── SOURCE DATA ──

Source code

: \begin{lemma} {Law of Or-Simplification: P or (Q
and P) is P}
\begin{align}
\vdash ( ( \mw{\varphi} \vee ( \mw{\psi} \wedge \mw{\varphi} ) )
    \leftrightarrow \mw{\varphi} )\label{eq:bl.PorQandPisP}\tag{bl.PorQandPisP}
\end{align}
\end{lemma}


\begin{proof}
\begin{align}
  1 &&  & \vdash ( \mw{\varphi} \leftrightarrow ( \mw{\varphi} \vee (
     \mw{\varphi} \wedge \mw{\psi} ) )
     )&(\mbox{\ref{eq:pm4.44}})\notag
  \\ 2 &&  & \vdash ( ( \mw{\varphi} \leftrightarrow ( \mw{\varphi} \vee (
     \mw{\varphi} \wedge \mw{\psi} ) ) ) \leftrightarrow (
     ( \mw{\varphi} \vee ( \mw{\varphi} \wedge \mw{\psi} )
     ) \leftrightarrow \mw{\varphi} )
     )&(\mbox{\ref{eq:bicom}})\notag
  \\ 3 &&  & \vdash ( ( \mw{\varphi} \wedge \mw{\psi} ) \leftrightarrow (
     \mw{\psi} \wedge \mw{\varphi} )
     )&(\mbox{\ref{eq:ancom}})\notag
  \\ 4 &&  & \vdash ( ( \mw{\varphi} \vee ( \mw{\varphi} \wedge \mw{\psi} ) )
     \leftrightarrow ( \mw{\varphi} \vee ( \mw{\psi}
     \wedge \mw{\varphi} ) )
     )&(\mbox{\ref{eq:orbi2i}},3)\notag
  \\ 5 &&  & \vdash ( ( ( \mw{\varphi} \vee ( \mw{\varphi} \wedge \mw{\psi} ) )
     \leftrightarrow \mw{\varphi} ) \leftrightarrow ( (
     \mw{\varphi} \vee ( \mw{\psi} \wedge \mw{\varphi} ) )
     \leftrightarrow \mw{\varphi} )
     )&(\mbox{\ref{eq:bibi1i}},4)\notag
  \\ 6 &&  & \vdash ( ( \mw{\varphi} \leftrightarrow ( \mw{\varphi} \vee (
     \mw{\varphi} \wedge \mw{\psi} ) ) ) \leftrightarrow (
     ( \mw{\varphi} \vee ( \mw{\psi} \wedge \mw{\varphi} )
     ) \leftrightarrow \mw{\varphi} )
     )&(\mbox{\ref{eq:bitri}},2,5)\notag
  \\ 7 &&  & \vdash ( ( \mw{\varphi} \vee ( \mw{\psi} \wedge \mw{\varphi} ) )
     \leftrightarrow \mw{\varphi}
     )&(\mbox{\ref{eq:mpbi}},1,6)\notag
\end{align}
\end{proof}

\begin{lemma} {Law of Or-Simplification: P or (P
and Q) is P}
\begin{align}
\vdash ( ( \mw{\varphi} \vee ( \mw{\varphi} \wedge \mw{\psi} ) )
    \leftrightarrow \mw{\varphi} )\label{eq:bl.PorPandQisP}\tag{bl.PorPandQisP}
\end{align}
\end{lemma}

───

Find each line in the records above that contains "lemma", and copy it.

: \begin{lemma} {Law of Or-Simplification: P or (Q
\end{lemma}
\begin{lemma} {Law of Or-Simplification: P or (P
\end{lemma}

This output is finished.